Furthermore, such moves risk creating narrative dominance for opposition parties seeking to portray PN as institutionally unstable. The PKR-DAP-AMANAH alliance would benefit immensely from the ability to frame PN as consumed by internal conflicts rather than focused on policy platforms addressing public concerns. This narrative advantage would be particularly potent in Selangor, where perceived government dysfunction resonates powerfully with suburban and urban voters evaluating electoral choices. The timing of any attempted ouster would matter significantly in this calculus, as pre-election periods amplify such divisions considerably.

The analyst's warning also implicitly highlights the constraining realities that PAS confronts operationally. Despite its substantial membership and grassroots networks, PAS cannot unilaterally remove coalition partners without triggering broader political realignments. Bersatu brings its own voter base, state-level governance structures, and mobilisation capacity. Any removal process would require either federal-level intervention or such overwhelming consensus that attempting it would itself signal internal collapse. The very effort to engineer such a removal, even if ultimately unsuccessful, would damage PN's marketability to moderate voters concerned about institutional coherence.

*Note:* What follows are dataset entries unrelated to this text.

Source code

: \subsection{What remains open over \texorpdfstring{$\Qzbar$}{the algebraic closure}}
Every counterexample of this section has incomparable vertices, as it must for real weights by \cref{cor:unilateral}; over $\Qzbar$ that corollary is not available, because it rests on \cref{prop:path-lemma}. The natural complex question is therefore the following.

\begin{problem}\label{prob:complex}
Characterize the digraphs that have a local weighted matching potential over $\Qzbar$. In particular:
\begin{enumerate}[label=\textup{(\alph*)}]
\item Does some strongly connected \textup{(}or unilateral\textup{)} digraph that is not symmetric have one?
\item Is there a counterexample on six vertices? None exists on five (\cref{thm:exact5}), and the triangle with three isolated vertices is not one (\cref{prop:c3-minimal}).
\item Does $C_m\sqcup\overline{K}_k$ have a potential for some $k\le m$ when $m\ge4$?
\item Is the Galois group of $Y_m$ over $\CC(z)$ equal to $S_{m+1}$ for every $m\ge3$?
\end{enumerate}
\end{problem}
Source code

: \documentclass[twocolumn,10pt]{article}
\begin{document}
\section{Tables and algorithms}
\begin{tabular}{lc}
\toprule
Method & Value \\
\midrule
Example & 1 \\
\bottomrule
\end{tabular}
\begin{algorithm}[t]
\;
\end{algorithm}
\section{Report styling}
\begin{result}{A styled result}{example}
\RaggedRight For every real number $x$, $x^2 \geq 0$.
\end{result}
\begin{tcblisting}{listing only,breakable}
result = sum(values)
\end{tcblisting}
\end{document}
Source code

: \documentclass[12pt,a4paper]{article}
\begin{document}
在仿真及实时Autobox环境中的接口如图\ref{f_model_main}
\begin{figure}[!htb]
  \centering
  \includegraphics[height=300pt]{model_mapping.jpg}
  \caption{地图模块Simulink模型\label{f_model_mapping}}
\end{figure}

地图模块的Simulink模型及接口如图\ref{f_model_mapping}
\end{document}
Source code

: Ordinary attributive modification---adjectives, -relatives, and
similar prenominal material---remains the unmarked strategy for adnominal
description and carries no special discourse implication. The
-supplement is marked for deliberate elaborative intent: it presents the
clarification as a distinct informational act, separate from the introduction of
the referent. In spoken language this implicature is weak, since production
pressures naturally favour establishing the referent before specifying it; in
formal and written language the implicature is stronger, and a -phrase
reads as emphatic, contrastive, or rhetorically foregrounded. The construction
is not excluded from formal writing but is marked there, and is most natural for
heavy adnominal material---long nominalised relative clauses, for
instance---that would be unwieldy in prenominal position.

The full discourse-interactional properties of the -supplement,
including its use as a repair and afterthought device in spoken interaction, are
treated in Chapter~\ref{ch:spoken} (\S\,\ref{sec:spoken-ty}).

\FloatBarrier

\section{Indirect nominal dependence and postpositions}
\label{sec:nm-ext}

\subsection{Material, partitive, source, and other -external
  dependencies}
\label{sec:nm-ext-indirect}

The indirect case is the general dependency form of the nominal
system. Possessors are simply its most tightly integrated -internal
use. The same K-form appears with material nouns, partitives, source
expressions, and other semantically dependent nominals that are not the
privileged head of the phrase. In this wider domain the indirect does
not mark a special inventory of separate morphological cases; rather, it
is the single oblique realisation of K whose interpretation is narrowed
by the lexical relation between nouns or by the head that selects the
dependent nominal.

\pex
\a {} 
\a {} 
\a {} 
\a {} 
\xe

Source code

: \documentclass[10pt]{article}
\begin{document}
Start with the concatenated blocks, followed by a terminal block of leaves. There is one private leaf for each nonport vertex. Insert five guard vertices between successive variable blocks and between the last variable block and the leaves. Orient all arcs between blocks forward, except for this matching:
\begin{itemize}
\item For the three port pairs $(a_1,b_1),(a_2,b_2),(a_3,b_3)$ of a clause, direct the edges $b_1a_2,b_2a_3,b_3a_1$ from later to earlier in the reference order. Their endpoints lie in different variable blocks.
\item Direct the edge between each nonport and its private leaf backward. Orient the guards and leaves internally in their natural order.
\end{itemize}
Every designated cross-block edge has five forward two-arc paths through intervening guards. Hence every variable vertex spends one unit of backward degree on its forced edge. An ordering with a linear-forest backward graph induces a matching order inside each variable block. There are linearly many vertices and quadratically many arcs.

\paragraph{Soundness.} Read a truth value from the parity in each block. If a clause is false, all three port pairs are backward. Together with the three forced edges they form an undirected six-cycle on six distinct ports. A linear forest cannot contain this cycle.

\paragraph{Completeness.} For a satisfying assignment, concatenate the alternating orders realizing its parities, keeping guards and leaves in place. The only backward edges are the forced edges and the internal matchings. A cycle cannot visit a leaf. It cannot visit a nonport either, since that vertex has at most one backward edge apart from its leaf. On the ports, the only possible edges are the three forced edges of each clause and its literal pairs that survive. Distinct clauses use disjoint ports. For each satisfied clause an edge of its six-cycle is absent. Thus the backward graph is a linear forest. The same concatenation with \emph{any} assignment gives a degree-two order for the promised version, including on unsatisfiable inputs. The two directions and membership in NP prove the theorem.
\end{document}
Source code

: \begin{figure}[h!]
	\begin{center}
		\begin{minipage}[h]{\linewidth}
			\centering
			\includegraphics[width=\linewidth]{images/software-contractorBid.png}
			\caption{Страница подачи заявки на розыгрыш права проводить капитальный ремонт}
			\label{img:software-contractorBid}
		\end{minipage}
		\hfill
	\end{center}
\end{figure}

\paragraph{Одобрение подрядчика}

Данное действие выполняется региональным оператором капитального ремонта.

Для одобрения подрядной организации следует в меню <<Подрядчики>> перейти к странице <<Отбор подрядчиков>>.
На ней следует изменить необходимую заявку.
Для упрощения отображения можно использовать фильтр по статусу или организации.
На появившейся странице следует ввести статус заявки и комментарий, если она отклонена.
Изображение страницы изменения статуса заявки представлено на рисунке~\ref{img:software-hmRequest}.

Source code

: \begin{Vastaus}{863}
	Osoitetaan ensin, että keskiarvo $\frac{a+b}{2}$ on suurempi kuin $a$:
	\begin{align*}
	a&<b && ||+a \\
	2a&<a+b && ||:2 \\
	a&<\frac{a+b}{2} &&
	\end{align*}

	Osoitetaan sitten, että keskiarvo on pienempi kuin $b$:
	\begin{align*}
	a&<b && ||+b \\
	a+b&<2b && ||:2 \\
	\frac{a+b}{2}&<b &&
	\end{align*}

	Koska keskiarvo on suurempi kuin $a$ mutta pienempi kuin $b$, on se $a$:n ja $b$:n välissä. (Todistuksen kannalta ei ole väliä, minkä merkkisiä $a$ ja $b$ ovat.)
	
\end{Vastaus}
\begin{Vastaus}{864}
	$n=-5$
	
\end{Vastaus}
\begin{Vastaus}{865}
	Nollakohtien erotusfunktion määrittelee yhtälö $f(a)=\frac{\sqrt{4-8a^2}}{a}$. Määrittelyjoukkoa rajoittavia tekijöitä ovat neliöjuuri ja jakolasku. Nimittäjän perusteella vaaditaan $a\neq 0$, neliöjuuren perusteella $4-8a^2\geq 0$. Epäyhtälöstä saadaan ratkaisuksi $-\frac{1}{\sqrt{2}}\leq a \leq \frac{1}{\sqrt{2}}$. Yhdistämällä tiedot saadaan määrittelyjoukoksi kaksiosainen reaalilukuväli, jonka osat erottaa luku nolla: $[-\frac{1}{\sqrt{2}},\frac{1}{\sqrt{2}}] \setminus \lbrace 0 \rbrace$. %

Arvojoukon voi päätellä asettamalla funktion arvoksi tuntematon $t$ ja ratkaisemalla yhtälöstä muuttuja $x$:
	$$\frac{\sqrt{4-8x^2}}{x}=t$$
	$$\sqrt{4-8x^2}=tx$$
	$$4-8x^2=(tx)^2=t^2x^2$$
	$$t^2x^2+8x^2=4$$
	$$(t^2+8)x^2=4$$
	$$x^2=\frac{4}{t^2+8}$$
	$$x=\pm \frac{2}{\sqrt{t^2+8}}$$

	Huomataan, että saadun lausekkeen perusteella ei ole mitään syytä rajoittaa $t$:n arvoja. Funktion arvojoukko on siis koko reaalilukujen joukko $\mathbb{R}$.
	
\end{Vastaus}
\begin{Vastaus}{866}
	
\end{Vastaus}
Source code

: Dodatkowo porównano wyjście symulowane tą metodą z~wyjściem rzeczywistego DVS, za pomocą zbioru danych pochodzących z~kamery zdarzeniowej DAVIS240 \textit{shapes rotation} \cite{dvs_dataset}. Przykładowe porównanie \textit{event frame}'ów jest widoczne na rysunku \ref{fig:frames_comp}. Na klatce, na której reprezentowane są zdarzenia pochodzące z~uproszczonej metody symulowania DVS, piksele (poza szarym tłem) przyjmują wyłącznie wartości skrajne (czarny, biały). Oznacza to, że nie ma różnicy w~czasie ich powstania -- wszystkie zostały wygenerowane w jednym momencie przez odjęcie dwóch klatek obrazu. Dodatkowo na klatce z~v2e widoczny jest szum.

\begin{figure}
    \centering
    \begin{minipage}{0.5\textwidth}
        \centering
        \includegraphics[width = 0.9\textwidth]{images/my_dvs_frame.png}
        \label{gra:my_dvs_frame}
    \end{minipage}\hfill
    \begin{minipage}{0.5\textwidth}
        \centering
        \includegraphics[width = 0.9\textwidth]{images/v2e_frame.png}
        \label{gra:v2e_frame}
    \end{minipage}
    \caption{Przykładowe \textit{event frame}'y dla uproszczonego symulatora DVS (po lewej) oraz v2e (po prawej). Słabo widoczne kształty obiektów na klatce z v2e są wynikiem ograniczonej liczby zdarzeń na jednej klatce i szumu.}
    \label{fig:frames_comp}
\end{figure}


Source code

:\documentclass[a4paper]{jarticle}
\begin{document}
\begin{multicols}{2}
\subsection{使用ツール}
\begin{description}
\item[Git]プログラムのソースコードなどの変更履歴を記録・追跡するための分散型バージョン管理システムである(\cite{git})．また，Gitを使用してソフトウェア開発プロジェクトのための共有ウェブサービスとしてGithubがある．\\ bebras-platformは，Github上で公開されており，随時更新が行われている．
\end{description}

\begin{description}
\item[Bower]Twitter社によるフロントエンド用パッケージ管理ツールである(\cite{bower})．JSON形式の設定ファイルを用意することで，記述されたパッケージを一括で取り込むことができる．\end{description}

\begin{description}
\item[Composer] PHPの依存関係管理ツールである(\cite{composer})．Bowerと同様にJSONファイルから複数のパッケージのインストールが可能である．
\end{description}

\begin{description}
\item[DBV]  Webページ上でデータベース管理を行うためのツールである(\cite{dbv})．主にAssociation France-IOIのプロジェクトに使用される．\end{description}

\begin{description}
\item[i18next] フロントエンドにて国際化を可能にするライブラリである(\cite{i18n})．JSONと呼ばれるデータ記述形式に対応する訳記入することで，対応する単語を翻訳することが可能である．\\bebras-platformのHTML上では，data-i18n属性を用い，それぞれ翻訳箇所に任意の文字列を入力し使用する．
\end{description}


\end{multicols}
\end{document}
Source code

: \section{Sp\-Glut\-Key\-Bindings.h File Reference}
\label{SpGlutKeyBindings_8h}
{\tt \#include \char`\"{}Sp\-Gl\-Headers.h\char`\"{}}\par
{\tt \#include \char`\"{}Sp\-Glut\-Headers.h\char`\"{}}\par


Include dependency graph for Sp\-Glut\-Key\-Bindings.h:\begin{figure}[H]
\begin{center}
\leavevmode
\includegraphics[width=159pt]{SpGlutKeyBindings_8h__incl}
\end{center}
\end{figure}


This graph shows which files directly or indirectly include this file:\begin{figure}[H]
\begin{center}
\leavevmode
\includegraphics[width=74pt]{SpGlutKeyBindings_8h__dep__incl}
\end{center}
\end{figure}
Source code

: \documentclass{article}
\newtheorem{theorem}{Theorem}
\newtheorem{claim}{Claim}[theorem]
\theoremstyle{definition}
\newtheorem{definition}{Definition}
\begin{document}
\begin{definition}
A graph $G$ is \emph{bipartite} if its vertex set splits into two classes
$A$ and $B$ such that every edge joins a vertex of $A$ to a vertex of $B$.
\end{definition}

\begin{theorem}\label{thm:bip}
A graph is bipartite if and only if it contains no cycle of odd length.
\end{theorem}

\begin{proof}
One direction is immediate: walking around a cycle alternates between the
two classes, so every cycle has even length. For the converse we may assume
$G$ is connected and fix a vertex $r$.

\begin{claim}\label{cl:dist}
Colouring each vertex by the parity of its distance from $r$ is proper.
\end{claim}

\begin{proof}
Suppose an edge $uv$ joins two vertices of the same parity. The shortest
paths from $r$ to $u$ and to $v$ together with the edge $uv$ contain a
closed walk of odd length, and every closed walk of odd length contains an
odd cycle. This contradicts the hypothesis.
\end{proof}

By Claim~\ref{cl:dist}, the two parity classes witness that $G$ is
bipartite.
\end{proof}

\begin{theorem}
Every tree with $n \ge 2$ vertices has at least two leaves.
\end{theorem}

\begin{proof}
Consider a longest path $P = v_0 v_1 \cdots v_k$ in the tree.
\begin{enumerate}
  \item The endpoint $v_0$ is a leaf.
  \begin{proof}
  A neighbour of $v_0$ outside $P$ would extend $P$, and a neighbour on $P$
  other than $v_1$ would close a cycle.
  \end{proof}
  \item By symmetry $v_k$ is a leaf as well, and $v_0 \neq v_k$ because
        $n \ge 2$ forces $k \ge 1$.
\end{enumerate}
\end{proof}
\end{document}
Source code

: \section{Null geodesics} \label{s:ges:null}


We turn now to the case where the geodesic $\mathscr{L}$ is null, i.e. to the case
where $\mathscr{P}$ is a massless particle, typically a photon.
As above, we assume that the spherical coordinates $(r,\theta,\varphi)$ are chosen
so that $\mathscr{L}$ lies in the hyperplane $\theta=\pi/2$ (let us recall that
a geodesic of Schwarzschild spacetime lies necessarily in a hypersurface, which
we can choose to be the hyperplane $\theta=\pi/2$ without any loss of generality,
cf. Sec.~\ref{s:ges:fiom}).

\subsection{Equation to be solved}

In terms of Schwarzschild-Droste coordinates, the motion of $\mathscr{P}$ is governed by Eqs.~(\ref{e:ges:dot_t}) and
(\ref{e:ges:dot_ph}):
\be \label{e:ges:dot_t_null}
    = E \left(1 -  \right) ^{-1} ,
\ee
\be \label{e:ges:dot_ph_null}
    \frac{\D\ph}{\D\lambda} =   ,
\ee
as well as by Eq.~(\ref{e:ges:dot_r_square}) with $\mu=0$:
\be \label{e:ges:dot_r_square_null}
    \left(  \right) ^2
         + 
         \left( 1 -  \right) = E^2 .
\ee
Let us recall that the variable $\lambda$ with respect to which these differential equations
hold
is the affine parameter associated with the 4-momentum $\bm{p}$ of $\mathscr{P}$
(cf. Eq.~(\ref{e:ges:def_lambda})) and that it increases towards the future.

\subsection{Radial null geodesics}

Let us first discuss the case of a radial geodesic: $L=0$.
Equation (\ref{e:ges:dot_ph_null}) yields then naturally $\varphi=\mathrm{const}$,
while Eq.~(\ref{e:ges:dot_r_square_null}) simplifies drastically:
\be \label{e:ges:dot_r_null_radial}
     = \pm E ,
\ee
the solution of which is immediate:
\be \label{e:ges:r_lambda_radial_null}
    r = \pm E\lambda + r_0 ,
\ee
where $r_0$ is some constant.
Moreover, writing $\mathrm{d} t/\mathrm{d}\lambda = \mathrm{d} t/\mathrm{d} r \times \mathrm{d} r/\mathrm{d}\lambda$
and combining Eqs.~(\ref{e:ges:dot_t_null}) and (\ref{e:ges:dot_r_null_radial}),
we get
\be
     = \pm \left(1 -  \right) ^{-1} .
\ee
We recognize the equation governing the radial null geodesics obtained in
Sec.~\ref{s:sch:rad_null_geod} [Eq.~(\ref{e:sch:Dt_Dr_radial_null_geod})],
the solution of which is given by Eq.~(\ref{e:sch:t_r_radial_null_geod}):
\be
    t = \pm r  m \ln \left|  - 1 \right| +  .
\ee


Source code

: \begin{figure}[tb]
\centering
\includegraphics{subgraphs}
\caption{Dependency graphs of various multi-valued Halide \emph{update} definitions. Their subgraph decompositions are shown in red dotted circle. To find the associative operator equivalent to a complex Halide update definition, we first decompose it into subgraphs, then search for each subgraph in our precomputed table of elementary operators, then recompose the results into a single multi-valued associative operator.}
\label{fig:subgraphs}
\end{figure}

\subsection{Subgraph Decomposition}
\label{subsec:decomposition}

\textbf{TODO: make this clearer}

Bersatu's positioning within PN also reflects broader Malay-Muslim political calculations that extend beyond simple partisan competition. The party serves specific constituencies and represents particular institutional interests within the Malay establishment. Attempting to sideline Bersatu would be interpreted not merely as internal party management, but as an attempt to redirect power flows within structures that moderate voters understand as inherently unstable. This perception problem becomes particularly acute because moderate voters often view Malay-Muslim political divisions with considerable concern, viewing them as destabilising forces that distract from economic management and delivery of public goods.

The strategic implications for PAS deserve careful consideration. The party's electoral fortunes depend substantially on maintaining a coalition capable of capturing both ideologically-motivated supporters and pragmatic voters concerned principally with governance outcomes. Any action perceived as prioritising factional advantage over coalition stability would erode the latter category's confidence. In states like Selangor and Negeri Sembilan, where moderate voters concentrate, such erosion could prove electorally decisive. The 2023 elections demonstrated that PN's capacity to challenge the Pakatan Harapan-UMNO arrangements depends on coalition cohesion appearing credible to swing voters.

Moreover, internal coalition conflicts tend to generate secondary effects that cascade through voter decision-making. Concerns about institutional instability often manifest as risk-averse voting behaviour, where uncertain voters revert to incumbent-supporting patterns regardless of satisfaction levels. Conversely, voter confidence in coalition stability creates space for genuine persuasion campaigns. By threatening coalition coherence, any PAS-led ouster attempt would foreclose precisely the electoral opportunities that moderate voters represent—constituencies whose volatility has increasingly determined election outcomes across Malaysian electoral contests.

The current PN structure, despite evident internal tensions, provides both PAS and Bersatu with leverage that neither possesses independently. Removing Bersatu would strengthen PAS's internal party position but weaken PN's broader electoral appeal at precisely the moment when the coalition needs to consolidate voter support. This dynamic helps explain why such removal attempts remain theoretical exercises rather than executed strategy. The political costs simply exceed the factional benefits, particularly when calculated against the moderate voter losses that would inevitably follow.